Suppose that we have a map ${\bf f}:=(f_1,f_2,\cdots ,f_n):\mathbb{C}^n\rightarrow \mathbb{C}^n$ given by $$ \mathbb{C}^n\ni {\bf z}:=(z_1,z_1,\cdots,z_n)\rightarrow \big(f_1({\bf z}),f_2({\bf z}),\cdots,f_n({\bf z})\big) \in \mathbb{C}^n$$ such that the $f_i$'s are homogeneous polynomials of degree $d_i$ .
I want to understand why the following is true:
Theorem: The morphism ${\bf f}$ has finite fibers if and only if ${\bf f}^{-1}({\bf 0})={\bf 0}$.
(where I am refering to the cardinality of ${\bf f}^{-1}({\bf y})$ for any ${\bf y}\in \mathbb{C}^n$ and where ${\bf 0}=(0,0,\cdots,0)$ )
Now, I know at least one way to do it: The condition ${\bf f}^{-1}(0)=0$ is equivalent with the fact that $(f_1,f_2,\cdots,f_n)$ is a homogeneous system of parameters for $\mathbb{C}[z_1,z_2,\cdots, z_n]$. This is easy to see, since $${\bf f}^{-1}(0)=0 \iff \sqrt{(f_1,f_2,\cdots,f_n)}=(z_1,z_2,\cdots,z_n)\iff (z_1,z_2,\cdots,z_n)^N\subset (f_1,f_2,\cdots,f_n) $$ for a suitably big $N$, which is, according to Eisenbud for instance, the definition of a system of parameters. Now being a system of parameters implies $\mathbb{C}[f_1,f_2,\cdots,f_n]$ is a finitely generated $\mathbb{C}[z_1,z_2,\cdots,z_n]$-module and this in turn implies ${\bf f}$ is a finite morphism and hence has finite fibers.

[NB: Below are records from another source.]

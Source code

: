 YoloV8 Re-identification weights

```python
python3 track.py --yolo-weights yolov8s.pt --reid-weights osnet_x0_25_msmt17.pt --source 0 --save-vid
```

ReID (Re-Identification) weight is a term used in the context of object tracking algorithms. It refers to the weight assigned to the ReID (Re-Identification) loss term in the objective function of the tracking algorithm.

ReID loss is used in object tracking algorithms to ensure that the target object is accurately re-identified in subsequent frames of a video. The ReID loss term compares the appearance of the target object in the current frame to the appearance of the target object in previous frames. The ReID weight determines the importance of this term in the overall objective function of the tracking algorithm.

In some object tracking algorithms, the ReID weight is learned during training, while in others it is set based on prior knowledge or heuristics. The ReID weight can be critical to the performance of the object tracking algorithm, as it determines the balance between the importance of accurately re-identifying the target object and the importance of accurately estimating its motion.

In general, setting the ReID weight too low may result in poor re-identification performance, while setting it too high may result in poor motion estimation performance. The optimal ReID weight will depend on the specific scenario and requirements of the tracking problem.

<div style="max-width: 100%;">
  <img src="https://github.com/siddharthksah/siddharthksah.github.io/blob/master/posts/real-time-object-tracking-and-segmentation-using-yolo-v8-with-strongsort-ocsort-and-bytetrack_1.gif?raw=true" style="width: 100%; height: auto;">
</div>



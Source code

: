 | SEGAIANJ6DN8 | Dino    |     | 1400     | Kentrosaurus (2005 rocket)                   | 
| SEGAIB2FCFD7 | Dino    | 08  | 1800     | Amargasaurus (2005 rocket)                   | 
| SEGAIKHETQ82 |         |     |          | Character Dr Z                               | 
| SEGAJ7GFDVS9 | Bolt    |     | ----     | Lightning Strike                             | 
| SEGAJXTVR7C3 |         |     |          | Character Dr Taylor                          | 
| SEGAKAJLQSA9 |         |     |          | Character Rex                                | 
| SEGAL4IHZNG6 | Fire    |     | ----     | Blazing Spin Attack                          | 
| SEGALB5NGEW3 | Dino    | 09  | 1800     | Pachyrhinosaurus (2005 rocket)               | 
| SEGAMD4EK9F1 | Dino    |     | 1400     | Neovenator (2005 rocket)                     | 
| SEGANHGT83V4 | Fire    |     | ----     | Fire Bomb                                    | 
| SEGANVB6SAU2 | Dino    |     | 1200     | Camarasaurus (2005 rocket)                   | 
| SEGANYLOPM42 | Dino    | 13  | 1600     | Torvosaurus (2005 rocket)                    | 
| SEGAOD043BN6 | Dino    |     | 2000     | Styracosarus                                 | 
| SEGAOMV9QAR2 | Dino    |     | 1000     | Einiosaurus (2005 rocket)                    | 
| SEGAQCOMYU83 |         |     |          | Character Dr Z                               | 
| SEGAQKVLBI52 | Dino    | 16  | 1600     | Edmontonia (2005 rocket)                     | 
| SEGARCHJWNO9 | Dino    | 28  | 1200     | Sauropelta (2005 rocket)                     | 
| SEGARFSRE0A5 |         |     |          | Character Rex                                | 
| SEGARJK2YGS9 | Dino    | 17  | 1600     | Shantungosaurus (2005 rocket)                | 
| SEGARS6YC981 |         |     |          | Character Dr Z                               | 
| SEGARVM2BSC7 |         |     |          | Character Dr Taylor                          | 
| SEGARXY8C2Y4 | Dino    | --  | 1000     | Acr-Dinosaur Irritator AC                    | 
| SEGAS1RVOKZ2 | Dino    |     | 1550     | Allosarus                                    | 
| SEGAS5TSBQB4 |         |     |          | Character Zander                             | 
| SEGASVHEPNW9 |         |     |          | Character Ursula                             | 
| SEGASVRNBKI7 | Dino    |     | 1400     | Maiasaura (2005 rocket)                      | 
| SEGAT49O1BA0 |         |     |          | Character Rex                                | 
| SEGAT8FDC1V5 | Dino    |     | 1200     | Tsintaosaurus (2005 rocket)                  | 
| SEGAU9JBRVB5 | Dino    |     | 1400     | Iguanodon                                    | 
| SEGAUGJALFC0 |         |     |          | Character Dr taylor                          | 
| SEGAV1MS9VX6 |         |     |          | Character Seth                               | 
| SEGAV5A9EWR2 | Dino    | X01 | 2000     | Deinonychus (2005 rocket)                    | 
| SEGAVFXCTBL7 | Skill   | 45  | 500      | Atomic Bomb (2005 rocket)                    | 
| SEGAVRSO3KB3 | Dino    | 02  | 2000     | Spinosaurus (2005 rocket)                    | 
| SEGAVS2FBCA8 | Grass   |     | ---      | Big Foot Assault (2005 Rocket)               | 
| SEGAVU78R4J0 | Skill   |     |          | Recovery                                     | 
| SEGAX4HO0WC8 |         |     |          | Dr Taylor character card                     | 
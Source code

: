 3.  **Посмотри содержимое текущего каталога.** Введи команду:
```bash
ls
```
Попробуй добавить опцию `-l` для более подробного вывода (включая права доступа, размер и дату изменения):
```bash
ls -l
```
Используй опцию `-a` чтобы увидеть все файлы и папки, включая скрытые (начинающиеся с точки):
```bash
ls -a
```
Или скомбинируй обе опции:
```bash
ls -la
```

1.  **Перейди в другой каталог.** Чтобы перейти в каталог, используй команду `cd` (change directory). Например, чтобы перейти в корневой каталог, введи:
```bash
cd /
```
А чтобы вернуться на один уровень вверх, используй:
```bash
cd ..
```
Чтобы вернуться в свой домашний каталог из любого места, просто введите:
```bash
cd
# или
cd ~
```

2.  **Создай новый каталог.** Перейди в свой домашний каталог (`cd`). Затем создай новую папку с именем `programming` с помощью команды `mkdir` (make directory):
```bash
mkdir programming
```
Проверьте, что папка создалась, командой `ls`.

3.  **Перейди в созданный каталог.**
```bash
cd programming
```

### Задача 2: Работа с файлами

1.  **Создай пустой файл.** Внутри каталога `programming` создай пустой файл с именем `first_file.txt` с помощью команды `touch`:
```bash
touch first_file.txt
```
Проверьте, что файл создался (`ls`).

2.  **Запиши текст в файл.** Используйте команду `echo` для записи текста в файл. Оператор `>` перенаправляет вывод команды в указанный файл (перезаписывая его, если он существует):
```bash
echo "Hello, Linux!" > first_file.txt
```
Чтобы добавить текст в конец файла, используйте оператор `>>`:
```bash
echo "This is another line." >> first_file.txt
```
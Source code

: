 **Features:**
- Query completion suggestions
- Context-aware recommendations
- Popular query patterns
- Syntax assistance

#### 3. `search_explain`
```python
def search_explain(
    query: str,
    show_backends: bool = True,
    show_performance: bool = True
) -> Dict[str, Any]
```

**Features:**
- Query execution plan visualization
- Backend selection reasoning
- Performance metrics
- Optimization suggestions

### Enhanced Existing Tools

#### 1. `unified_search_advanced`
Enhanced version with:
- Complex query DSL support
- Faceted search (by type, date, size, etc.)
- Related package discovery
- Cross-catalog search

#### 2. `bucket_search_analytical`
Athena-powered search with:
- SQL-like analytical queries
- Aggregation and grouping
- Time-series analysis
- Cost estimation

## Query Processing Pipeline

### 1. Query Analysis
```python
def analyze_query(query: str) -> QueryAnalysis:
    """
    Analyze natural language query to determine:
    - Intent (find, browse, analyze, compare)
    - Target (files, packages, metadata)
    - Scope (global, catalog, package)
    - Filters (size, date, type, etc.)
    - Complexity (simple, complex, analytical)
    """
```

However, in the paper I am studying, the theorem is actually used to show the finiteness of ${\bf f}$ (via proper+quasifinite $\Rightarrow$ finite..). I believe there must be another way to show it then, without going through finiteness first. I am not sure if it is going to be a more elementary method or not.
In particular, I think Bezout's theorem is involved, but I cannot figure it out. Say for instance that the fiber ${\bf f}^{-1}({\bf y})$ is an infinite set for some ${\bf y}\in\mathbb{C}^n$. We can translate that into the following situation in projective space:
Consider $f_i'=f_i({\bf z})-y_i\cdot z_{n+1}^{d_i}$; they are homogeneous in $\mathbb{C}[z_1,z_2,\cdots,z_{n+1}]$) and therefore define $n$ hypersurfaces in $\mathbb{CP}^n$. Now, Bezout's theorem says that if the have finitely many intersection points, those would be at most $d_1d_2\cdots d_n$-many. Evenmore, if an intersection point $[z_1:z_2:\cdots:z_{n+1}]$ has $z_{n+1}\neq 0$ it corresponds (by setting $z_{n+1}=1$ and returning to the affine setting) to a solution of ${\bf f}({\bf x})={\bf y}$.
Does an infinitude of intersections imply a common component for the hypersurfaces $f_i'=0$? Would this easily mean that there are nontrivial solutions of ${\bf f}({\bf x})={\bf 0}$? Even worse, I am afraid this isn't true in general (because not everything is a complete intersection...)
Remark: Clearly, the direction (has finite fibers) $\Rightarrow\ {\bf f}^{-1}({\bf 0})={\bf 0}$ is obvious, since otherwise, because of homogeneity, ${\bf 0}$ would have an infinite fiber (a whole line at least). I am looking for the less straight-forward direction.